27/01/2020 Session
Les pouvoirs de neuf délégations à l’Assemblée ont été contestés pour des motifs divers, le jour de l’ouverture de la session plénière d’hiver à Strasbourg.
Pour six de ces délégations (Macédoine du Nord, Pologne, Portugal, Saint-Marin, Suède et Suisse), les contestations portent sur la règle de l’Assemblée relative à l’équilibre entre les sexes, qui dispose que les délégations parlementaires nationales doivent « comprendre un pourcentage de membres du sexe sous-représenté au moins égal à celui que comptent actuellement leurs parlements et, au minimum, un membre du sexe sous-représenté désigné en qualité de représentant ».
Pour deux autres délégations (Moldova et Espagne), les contestations concernent la règle relative à l’équilibre politique, qui prévoit que les délégations « doivent être composées de façon à assurer une représentation équitable des partis ou groupes politiques existant dans leurs parlements ».
Les pouvoirs d’une délégation nationale (Fédération de Russie) sont contestés à la fois pour des raisons substantielles et pour des raisons formelles. La contestation substantielle se réfère à une proposition récente de modifier l’équilibre constitutionnel entre droit interne et droit international ainsi qu’à la situation en Géorgie. La contestation formelle repose sur le fait que les voix provenant du territoire occupé de Crimée ont été prises en compte pour l’élection du Parlement russe et que certains membres de la délégation russe proposée font actuellement l’objet de sanctions de la part de l’Union européenne.

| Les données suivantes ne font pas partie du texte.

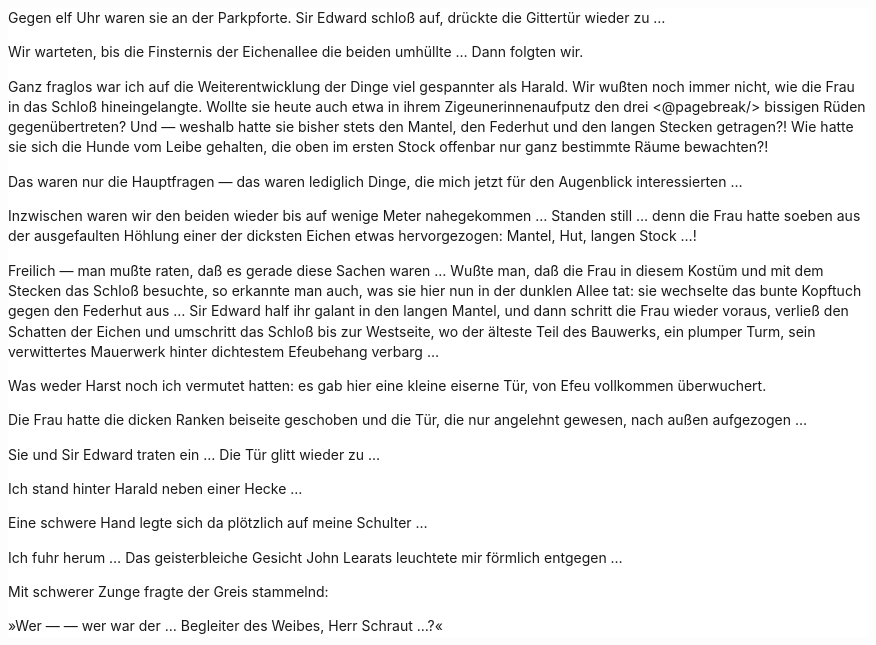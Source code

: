 Gegen elf Uhr waren sie an der Parkpforte. Sir Edward
schloß auf, drückte die Gittertür wieder zu …

Wir warteten, bis die Finsternis der Eichenallee die
beiden umhüllte … Dann folgten wir.

Ganz fraglos war ich auf die Weiterentwicklung der
Dinge viel gespannter als Harald. Wir wußten noch immer
nicht, wie die Frau in das Schloß hineingelangte. Wollte
sie heute auch etwa in ihrem Zigeunerinnenaufputz den drei
<@pagebreak/>
bissigen Rüden gegenübertreten? Und — weshalb hatte sie
bisher stets den Mantel, den Federhut und den langen
Stecken getragen?! Wie hatte sie sich die Hunde vom
Leibe gehalten, die oben im ersten Stock offenbar nur ganz
bestimmte Räume bewachten?!

Das waren nur die Hauptfragen — das waren lediglich
Dinge, die mich jetzt für den Augenblick interessierten …

Inzwischen waren wir den beiden wieder bis auf wenige
Meter nahegekommen … Standen still … denn die Frau
hatte soeben aus der ausgefaulten Höhlung einer der dicksten
Eichen etwas hervorgezogen: Mantel, Hut, langen Stock …!

Freilich — man mußte raten, daß es gerade diese Sachen
waren … Wußte man, daß die Frau in diesem Kostüm
und mit dem Stecken das Schloß besuchte, so erkannte man
auch, was sie hier nun in der dunklen Allee tat: sie wechselte
das bunte Kopftuch gegen den Federhut aus … Sir Edward
half ihr galant in den langen Mantel, und dann schritt
die Frau wieder voraus, verließ den Schatten der Eichen und
umschritt das Schloß bis zur Westseite, wo der älteste Teil
des Bauwerks, ein plumper Turm, sein verwittertes Mauerwerk
hinter dichtestem Efeubehang verbarg …

Was weder Harst noch ich vermutet hatten: es gab hier
eine kleine eiserne Tür, von Efeu vollkommen überwuchert.

Die Frau hatte die dicken Ranken beiseite geschoben
und die Tür, die nur angelehnt gewesen, nach außen aufgezogen
…

Sie und Sir Edward traten ein … Die Tür glitt
wieder zu …

Ich stand hinter Harald neben einer Hecke …

Eine schwere Hand legte sich da plötzlich auf meine
Schulter …

Ich fuhr herum … Das geisterbleiche Gesicht John
Learats leuchtete mir förmlich entgegen …

Mit schwerer Zunge fragte der Greis stammelnd:

»Wer — — wer war der … Begleiter des Weibes,
Herr Schraut …?«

La contestation des pouvoirs de la délégation russe pour des raisons substantielles fera l’objet d’un débat à l’Assemblée mercredi après-midi, sur la base d’un rapport de la Commission de suivi. Pour toutes les autres contestations, la Commission du Règlement soumettra son avis au Président, qui ne fera pas l’objet d’un débat en séance plénière si la commission conclut qu’il convient d’approuver ces pouvoirs.